TITLE: From Proteins to Protolife
AUTHOR: LIPKIN, RICHARD
JOURNAL: Science News
CITATION: July 23, 1994, 146: 58-59.
YEAR: 1994
PUB TYPE: Article
IDENTIFIERS: ORIGIN OF LIFE; PROTOCELLS; THERMAL PROTEINS; MICROSPHERES;
AMINO ACIDS; PROTEINS; EVOLUTION/ORIGIN; PRIMORDIAL LIFE
ABSTRACT: The theory that life evolved from lower unicellular
organisms to more complex ones is a plausible premise in
science. Continuing advances in biochemistry and chemistry
show that organisms are chemical machines driven by their
molecular makeup. Following this premise further, living
cells developed from nonliving molecules, and the origin of
life may not be as random as many assumed. Scientists at the
University of Chicago more than 40 yr. ago showed that amino
acids can form from complex molecules in primordial
conditions of heating, cooling, and electrification. Other
scientists went on to show that amino acids can form into
simple proteins under primordial conditions. Proteins are the
core structure of living cells. The proteins can go on to
produce small, cell-like objects called microspheres.

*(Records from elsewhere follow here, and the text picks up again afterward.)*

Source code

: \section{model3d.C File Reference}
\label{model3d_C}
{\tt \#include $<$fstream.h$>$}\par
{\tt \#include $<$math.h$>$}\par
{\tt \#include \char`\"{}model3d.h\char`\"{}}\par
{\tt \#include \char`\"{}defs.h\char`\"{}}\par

Microspheres do not have the internal structure that run
living cells. They do, however, bear a resemblance to
microfossils of Precambrian rocks. Microspheres also join
together and electrically signal to each other when
stimulated by light. Scientists struggle with the question
whether or not they played a role in the development of life.
Sidney W. Fox, one of the pioneer scientists in this area,
believes they did play a part. He believes that these thermal
proteins assembled into microspheres and then protocells,
leading to the evolution of nucleic acids.
The idea challenges conventional thinking that nucleic
acids needed to exist before the arrival of any form of
living cell. Thermal proteins compose the protocell membrane
that acts in many ways like a living cell membrane. Thermal
proteins may have been the first step in evolution. The cell-
like structures could be the forebears of organisms like
bacteria, archaea, and eucharya. If the theory proves correct
and life evolved from a highly determined chemical sequence,
life is likely to occur elsewhere in the universe.